Press Esc to hide this help

Chapter 1: Software Engineering Fundamentals and Processes

“Software engineering is the establishment of and use of sound engineering principles in order to obtain economically software that is reliable and works efficiently on real machines.” — Friedrich Bauer, 1968 NATO Conference


Learning Objectives

By the end of this chapter, you will be able to:

  1. Describe the historical evolution of software engineering from its origins to the present day.
  2. Compare Waterfall, Agile, Scrum, and Kanban — explaining the strengths, weaknesses, and appropriate contexts for each.
  3. Set up a professional Python development environment including virtual environments, Git, Ruff, Mypy, pre-commit hooks, and Pytest.
  4. Apply good commit practices — writing descriptive messages, staging selectively, and understanding what never to commit.

1.1 What Is Software Engineering?

Software engineering is the disciplined application of engineering principles to the design, development, testing, and maintenance of software systems.
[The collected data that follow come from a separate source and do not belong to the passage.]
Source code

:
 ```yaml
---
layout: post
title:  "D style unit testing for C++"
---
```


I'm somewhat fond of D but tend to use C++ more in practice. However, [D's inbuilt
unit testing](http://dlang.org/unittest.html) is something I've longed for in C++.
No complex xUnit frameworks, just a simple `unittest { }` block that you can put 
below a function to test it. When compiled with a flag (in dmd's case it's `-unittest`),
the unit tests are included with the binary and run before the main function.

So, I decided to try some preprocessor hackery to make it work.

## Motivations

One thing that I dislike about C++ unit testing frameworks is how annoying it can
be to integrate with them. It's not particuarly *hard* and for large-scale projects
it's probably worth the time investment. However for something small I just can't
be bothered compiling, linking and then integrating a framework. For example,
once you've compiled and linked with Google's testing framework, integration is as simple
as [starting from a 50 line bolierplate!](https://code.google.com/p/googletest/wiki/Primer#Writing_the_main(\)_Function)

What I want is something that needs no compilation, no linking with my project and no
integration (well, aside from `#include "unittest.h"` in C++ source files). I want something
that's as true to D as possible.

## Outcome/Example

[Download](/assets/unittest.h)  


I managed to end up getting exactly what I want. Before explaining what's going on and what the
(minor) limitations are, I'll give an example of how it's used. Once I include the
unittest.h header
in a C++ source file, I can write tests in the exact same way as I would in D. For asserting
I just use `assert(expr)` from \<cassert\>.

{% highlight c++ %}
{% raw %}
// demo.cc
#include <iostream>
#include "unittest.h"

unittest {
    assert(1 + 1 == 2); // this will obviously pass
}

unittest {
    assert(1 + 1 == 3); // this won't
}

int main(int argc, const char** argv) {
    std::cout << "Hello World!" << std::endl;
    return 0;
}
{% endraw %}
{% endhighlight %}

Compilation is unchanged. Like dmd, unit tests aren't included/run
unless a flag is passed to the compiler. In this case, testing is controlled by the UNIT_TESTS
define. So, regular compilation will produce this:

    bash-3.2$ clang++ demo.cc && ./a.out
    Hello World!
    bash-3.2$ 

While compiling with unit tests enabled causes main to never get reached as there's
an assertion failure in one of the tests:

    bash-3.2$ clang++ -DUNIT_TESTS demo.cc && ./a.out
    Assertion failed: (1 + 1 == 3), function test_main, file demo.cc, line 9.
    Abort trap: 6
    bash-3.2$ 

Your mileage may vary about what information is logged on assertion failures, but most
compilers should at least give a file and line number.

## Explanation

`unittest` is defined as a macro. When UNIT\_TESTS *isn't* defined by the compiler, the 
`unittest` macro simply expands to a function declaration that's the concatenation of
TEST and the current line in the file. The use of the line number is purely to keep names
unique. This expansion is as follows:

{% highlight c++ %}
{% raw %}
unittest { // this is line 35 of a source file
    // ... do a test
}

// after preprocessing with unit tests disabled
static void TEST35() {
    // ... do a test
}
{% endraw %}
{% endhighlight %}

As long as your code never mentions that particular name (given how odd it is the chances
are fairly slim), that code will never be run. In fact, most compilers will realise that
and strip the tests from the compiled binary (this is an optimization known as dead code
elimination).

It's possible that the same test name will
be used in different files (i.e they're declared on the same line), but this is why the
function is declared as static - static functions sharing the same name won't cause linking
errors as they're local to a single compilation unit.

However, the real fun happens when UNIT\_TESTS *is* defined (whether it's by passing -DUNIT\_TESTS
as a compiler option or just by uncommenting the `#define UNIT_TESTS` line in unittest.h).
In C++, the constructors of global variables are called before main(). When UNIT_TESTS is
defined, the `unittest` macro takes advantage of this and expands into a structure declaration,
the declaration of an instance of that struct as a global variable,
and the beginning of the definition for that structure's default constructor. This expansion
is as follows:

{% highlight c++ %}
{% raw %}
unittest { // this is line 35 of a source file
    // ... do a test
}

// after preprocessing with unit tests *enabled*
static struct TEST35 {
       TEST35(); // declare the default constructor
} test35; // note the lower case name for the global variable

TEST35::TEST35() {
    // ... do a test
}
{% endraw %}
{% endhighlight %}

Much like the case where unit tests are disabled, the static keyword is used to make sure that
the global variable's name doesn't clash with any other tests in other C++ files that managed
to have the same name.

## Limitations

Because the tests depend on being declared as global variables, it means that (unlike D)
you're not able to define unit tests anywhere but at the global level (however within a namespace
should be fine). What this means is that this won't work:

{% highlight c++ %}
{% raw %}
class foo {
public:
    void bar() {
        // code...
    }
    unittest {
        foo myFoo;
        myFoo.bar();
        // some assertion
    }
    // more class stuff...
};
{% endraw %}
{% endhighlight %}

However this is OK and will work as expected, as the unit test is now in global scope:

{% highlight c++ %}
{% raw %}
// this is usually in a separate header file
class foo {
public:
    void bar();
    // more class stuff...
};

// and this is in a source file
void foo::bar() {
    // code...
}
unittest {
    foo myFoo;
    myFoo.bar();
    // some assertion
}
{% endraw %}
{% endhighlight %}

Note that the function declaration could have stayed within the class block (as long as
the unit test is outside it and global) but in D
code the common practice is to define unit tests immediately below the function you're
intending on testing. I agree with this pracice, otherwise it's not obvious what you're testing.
Unlike informal programming, software engineering emphasises process, quality, collaboration, and long-term maintainability.

The term was deliberately chosen. In 1968, NATO convened a conference in Garmisch, Germany, to address what organisers called the “software crisis” — a widespread recognition that software projects were routinely over budget, delivered late, and unreliable (Naur & Randell, 1969). The goal of using the word engineering was aspirational: to bring to software the same rigour, predictability, and professionalism that civil or mechanical engineers brought to bridges and engines.

That aspiration has guided the field ever since — and it remains relevant today, even as the tools, languages, and collaborators (including AI systems) have changed dramatically.

Attendees at the 1968 NATO Software Engineering Conference in Garmisch, Germany Photograph from 1968 NATO Software Engineering Conference (University of Newcastle photo)

Why Software Engineering Matters

Consider two scenarios:

  • Scenario A: A solo developer writes a script to process CSV files for personal use. It works, mostly. When it breaks, they fix it themselves.
  • Scenario B: A team of 50 engineers builds a financial trading platform used by millions of customers. Bugs can cause financial losses. Downtime can trigger regulatory penalties.

Software engineering is primarily concerned with Scenario B — or with preparing developers who will eventually work on systems of that scale and consequence. The principles covered in this book apply whether you are building a mobile app, a machine learning pipeline, or an AI-assisted development tool.


1.2 A Brief History of Software Engineering

Understanding where software engineering came from helps explain why its practices exist and why they are changing again now.

1.2.1 The Early Years (1940s–1960s)

The first programmers wrote machine code directly — sequences of binary instructions hand-crafted for specific hardware. Programming was considered a clerical task; the real intellectual work was thought to be mathematics and system design.

As software grew more complex through the 1950s, assembly languages and early high-level languages like FORTRAN (1957) and COBOL (1959) emerged. Programs grew from hundreds of lines to hundreds of thousands. Managing this complexity became a serious problem.

1.2.2 The Software Crisis and Structured Programming (1968–1980s)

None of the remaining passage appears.